Kein Heimatvertriebener gehörte den ersten Gremien des nach der friedlichen Revolution 1989 gegründeten Osteuropahilfswerkes Renovabis an. Zuletzt wurde der Katholische Flüchtlingsrat bei der Besetzung des Stiftungsrats der Stiftung Flucht, Vertreibung, Versöhnung (SFVV) zugunsten von Pax Christi von der DBK umgangen. Das führte dazu, dass Vertriebenenverbände und deutscher Flüchtlingsrat ihre eigenen Hilfswerke und ihre eigenen Versöhnungs- und Erinnerungsprojekte mit den Herkunftsgebieten begannen, davon zählt das Buch viele auf. 

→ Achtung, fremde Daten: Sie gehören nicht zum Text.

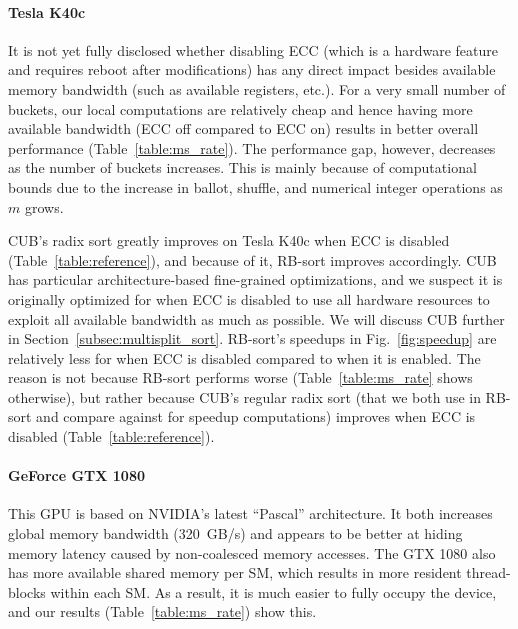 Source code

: \paragraph{Tesla K40c} It is not yet fully disclosed whether disabling ECC (which is a hardware feature and requires reboot after modifications) has any direct impact besides available memory bandwidth (such as available registers, etc.).
For a very small number of buckets, our local computations are relatively cheap and hence having more available bandwidth (ECC off compared to ECC on) results in better overall performance (Table~\ref{table:ms_rate}).
The performance gap, however, decreases as the number of buckets increases.
This is mainly because of computational bounds due to the increase in ballot, shuffle, and numerical integer operations as $m$ grows.

CUB's radix sort greatly improves on Tesla K40c when ECC is disabled (Table~\ref{table:reference}), and because of it, RB-sort improves accordingly.
CUB has particular architecture-based fine-grained optimizations, and we suspect it is originally optimized for when ECC is disabled to use all hardware resources to exploit all available bandwidth as much as possible. We will discuss CUB further in Section~\ref{subsec:multisplit_sort}.
RB-sort's speedups in Fig.~\ref{fig:speedup} are relatively less for when ECC is disabled compared to when it is enabled. The reason is not because RB-sort performs worse (Table~\ref{table:ms_rate} shows otherwise), but rather because  CUB's regular radix sort (that we both use in RB-sort and compare against for speedup computations) improves when ECC is disabled (Table~\ref{table:reference}).

\paragraph{GeForce GTX 1080}
This GPU is based on NVIDIA's latest ``Pascal'' architecture. It both increases global memory bandwidth (320~GB/s) and appears to be better at hiding memory latency caused by non-coalesced memory accesses. The GTX 1080 also has more available shared memory per SM, which results in more resident thread-blocks within each SM.
As a result, it is much easier to fully occupy the device, and our results (Table~\ref{table:ms_rate}) show this.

Noch heute warten die katholischen Vertriebenen auf eine Aufarbeitung des Verhaltens des polnischen/tschechischen/slowakischen Klerus einschließlich Bischöfe gegenüber den 1945 vertriebenen deutschen Priestern und Bischöfen. Eine Gerechtigkeitsfrage, die anlässlich des Ukrainekrieges jetzt wieder Aktualität erlangt hat. 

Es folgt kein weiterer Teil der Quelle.